My ex slept with me and is now telling him girlfriend that I am lying?

My ex and I were still sleeping together for 6 months after we split. We ended it about 8 weeks ago as he'd started seeing another girl. I cut off all contact and was feeling much better and kind of starting to feel over it.

Last Friday night, he showed up at my door drunk and crying that he'd made a mistake and that he's leaving the new girl. So stupidly I let him in and slept with him. Then the next day he said it was a mistake and he meant what he said but still doesn't want back with me. So there I was heartbroken and back at square one.

So a couple of nights later, I was drunk and messaged the new girl about what had happened and what he had said. She wanted proof that I didn't have. He then messaged me and said look will you stop messaging her about our past, I said by past you mean us sleeping together last friday? He replied, we never had sex last Friday, i was out with my friends.

I'm gobsmacked, I never thought he was a liar. So now she thinks I'm just some crazy nutter ex making up stories. I feel so so depressed about this whole thing and like an idiot, I thought he cared.

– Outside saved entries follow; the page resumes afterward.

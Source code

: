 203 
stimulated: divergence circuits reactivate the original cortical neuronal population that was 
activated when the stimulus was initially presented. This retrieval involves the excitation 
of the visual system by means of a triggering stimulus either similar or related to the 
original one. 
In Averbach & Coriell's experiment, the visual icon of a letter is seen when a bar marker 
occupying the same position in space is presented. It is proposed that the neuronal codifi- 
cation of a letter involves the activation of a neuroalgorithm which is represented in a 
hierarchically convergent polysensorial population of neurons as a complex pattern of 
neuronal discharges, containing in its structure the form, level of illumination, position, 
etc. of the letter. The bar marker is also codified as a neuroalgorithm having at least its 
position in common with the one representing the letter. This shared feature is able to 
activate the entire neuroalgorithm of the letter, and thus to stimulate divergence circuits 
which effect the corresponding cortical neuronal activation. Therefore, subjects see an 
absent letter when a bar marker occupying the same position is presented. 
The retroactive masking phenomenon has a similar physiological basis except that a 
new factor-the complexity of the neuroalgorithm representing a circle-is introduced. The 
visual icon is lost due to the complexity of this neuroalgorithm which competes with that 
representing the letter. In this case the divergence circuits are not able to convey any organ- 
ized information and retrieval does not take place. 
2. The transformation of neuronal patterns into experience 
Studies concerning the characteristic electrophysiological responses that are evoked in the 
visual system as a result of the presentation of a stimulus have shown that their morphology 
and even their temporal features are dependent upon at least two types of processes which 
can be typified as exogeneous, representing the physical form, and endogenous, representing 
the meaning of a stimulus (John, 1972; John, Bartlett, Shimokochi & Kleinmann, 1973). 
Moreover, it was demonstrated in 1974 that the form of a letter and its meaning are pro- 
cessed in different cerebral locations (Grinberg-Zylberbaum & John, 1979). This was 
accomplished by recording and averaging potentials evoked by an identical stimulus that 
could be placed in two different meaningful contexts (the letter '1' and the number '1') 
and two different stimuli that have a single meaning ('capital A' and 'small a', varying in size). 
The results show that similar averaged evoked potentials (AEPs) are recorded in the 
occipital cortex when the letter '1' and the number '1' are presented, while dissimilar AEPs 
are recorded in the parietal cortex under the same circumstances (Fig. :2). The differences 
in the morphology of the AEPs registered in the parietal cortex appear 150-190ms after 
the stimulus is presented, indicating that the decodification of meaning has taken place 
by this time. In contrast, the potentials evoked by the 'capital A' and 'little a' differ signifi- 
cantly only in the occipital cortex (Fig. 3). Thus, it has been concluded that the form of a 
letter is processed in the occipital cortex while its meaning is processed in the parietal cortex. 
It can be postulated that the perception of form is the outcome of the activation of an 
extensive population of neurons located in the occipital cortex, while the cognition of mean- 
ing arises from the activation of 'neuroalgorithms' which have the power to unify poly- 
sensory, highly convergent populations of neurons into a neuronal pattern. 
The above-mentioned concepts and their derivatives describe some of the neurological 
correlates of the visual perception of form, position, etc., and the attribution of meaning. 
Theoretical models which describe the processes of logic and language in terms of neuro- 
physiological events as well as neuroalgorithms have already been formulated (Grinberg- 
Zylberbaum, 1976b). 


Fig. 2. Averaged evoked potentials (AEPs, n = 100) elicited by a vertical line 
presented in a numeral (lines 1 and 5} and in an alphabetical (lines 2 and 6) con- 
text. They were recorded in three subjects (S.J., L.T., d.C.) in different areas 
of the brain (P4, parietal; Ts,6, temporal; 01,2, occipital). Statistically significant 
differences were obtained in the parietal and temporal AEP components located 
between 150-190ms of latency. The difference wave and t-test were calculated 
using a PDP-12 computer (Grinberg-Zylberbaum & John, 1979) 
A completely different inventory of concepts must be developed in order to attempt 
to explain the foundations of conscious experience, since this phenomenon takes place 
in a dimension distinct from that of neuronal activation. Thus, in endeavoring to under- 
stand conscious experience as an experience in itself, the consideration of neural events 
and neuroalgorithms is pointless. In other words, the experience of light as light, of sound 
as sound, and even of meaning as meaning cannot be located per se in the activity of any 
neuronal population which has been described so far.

I messaged him back telling him that if he sees me out or in the street not to even say hi, that I don't know who he is anymore. He just replied that he is sorry that things worked out the way they did and said he is 100% sure I'll be better than fine and do well for myself.

Do I just leave it at that? I am heartbroken, he's making me out to be a liar but I have no proof. I also feel guilty and being so nasty to him in my last message which is crazy because he's the one in the wrong, he's the one lying. He's happy with her whilst I'm picking up the pieces and heartbroken again when I was fixed. I hate this.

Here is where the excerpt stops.